Friday, September 12, 2008


OMG I’m sent out for trial downtown to begin my 7 count forcible rape re-trial. That’s ok but I have a preliminary hearing set the next day in Long Beach. It’s been postponed a few times. And I’ve got another trial set the next week (14 counts of robbery) also in Long Beach. The Judge wants to see me. The DA wants to see me. There I am surrounded by the Judge, the 2 DA’s – the one on the preliminary hearing and the one on the robbery trials. They’re “frustrated”. They’re “upset”. They’re “pissed off”. At ME! Cause “YOU GOT YOURSELF ENGAGED!” (for you non criminal attorneys “being engaged” has nothing to do with marriage or sex. [well, maybe] It means that you can only do one thing at a time. If you’re in a trial well you’re not going to be able to do a preliminary hearing or another trial. That’s what it means. I’m a trial lawyer – I go to trials when some judge tells me I’m going. That’s it. But there I am in Long Beach being accused of “GETTING MYSELF ENGAGED!” That’s exactly what the DA’s say. “Mr. Meyer continues to get himself engaged!” They’re beside themselves with anger. You’d think I’d done all the rapes, carjackings, and kidnappings. Okay so their schedules had to be changed. They work me over good.
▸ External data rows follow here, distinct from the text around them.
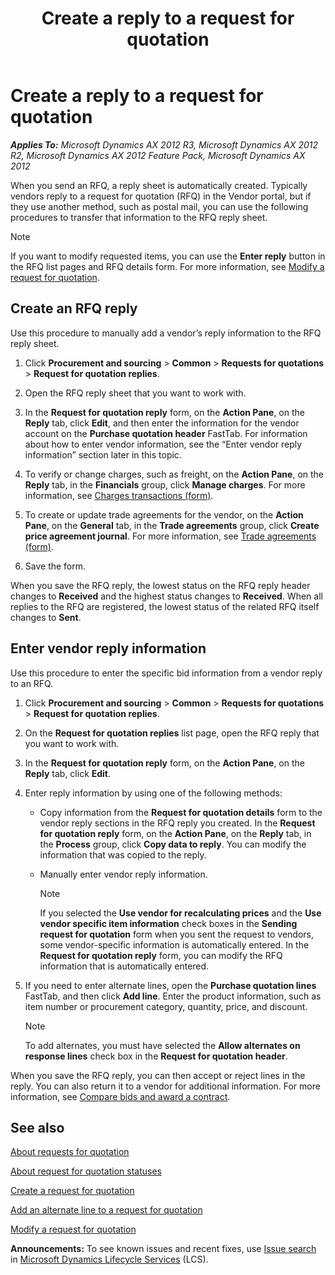 ﻿---
title: Create a reply to a request for quotation
TOCTitle: Create a reply to a request for quotation
ms:assetid: 52ec2199-7177-4bea-92c1-386ee9ccd10f
ms:mtpsurl: https://technet.microsoft.com/en-us/library/Gg212791(v=AX.60)
ms:contentKeyID: 36057291
ms.date: 03/25/2015
mtps_version: v=AX.60
f1_keywords:
- replies
- RFQ
- procurement
- request for quotation
- Forms.PurchRFQReplyTableListPage
- requests for quotations
- Forms.PurchRFQReplyTable
- Forms.PurchRFQCaseTable
- reply
- quote
- request for quotations
- requests for quotation
- RFQs
- MsDynAx060.Forms.PurchRFQCaseTable
- MsDynAx060.Forms.PurchRFQReplyTable
- MsDynAx060.Forms.PurchRFQReplyTableListPage
- request for quotation reply
---

# Create a reply to a request for quotation 


_**Applies To:** Microsoft Dynamics AX 2012 R3, Microsoft Dynamics AX 2012 R2, Microsoft Dynamics AX 2012 Feature Pack, Microsoft Dynamics AX 2012_

When you send an RFQ, a reply sheet is automatically created. Typically vendors reply to a request for quotation (RFQ) in the Vendor portal, but if they use another method, such as postal mail, you can use the following procedures to transfer that information to the RFQ reply sheet.


> [!NOTE]
> <P>If you want to modify requested items, you can use the <STRONG>Enter reply</STRONG> button in the RFQ list pages and RFQ details form. For more information, see <A href="modify-a-request-for-quotation.md">Modify a request for quotation</A>.</P>



## Create an RFQ reply

Use this procedure to manually add a vendor’s reply information to the RFQ reply sheet.

1.  Click **Procurement and sourcing** \> **Common** \> **Requests for quotations** \> **Request for quotation replies**.

2.  Open the RFQ reply sheet that you want to work with.

3.  In the **Request for quotation reply** form, on the **Action Pane**, on the **Reply** tab, click **Edit**, and then enter the information for the vendor account on the **Purchase quotation header** FastTab. For information about how to enter vendor information, see the “Enter vendor reply information” section later in this topic.

4.  To verify or change charges, such as freight, on the **Action Pane**, on the **Reply** tab, in the **Financials** group, click **Manage charges**. For more information, see [Charges transactions (form)](https://technet.microsoft.com/en-us/library/aa633876\(v=ax.60\)).

5.  To create or update trade agreements for the vendor, on the **Action Pane**, on the **General** tab, in the **Trade agreements** group, click **Create price agreement journal**. For more information, see [Trade agreements (form)](https://technet.microsoft.com/en-us/library/aa499393\(v=ax.60\)).

6.  Save the form.

When you save the RFQ reply, the lowest status on the RFQ reply header changes to **Received** and the highest status changes to **Received**. When all replies to the RFQ are registered, the lowest status of the related RFQ itself changes to **Sent**.

## Enter vendor reply information

Use this procedure to enter the specific bid information from a vendor reply to an RFQ.

1.  Click **Procurement and sourcing** \> **Common** \> **Requests for quotations** \> **Request for quotation replies**.

2.  On the **Request for quotation replies** list page, open the RFQ reply that you want to work with.

3.  In the **Request for quotation reply** form, on the **Action Pane**, on the **Reply** tab, click **Edit**.

4.  Enter reply information by using one of the following methods:
    
      - Copy information from the **Request for quotation details** form to the vendor reply sections in the RFQ reply you created. In the **Request for quotation reply** form, on the **Action Pane**, on the **Reply** tab, in the **Process** group, click **Copy data to reply**. You can modify the information that was copied to the reply.
    
      - Manually enter vendor reply information.
        

        > [!NOTE]
        > <P>If you selected the <STRONG>Use vendor for recalculating prices</STRONG> and the <STRONG>Use vendor specific item information</STRONG> check boxes in the <STRONG>Sending request for quotation</STRONG> form when you sent the request to vendors, some vendor-specific information is automatically entered. In the <STRONG>Request for quotation reply</STRONG> form, you can modify the RFQ information that is automatically entered.</P>



5.  If you need to enter alternate lines, open the **Purchase quotation lines** FastTab, and then click **Add line**. Enter the product information, such as item number or procurement category, quantity, price, and discount.
    

    > [!NOTE]
    > <P>To add alternates, you must have selected the <STRONG>Allow alternates on response lines</STRONG> check box in the <STRONG>Request for quotation header</STRONG>.</P>



When you save the RFQ reply, you can then accept or reject lines in the reply. You can also return it to a vendor for additional information. For more information, see [Compare bids and award a contract](compare-bids-and-award-a-contract.md).

## See also

[About requests for quotation](about-requests-for-quotation.md)

[About request for quotation statuses](about-request-for-quotation-statuses.md)

[Create a request for quotation](create-a-request-for-quotation.md)

[Add an alternate line to a request for quotation](add-an-alternate-line-to-a-request-for-quotation.md)

[Modify a request for quotation](modify-a-request-for-quotation.md)

  
**Announcements:** To see known issues and recent fixes, use [Issue search](http://go.microsoft.com/fwlink/?linkid=389258) in [Microsoft Dynamics Lifecycle Services](http://go.microsoft.com/fwlink/?linkid=306505) (LCS).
By the time I slink out of there I am so relieved that I’m still in one piece and not in jail myself, I’m actually really looking forward to the relaxation of fighting my forcible rape trial.

Sunday, September 7, 2008

a win is a win is a win

When a win is a win – oh how I wish I could have that look on a win. It’s got to be someone you know is innocent. What are the chances of that? That’s a lot of pressure on a person. And then you gotta, gotta, get the not guilty verdict. Then you can have the same look of shock, relief, gratitude as Johnny Cochrane. Except I could never get myself to believe that Johnny thought OJ was innocent. Maybe he did? I just got a hung jury on a murder & attempted murder, unfortunately the jury found my client guilty on another murder. So I didn't have the same look as Johnny had after his verdict.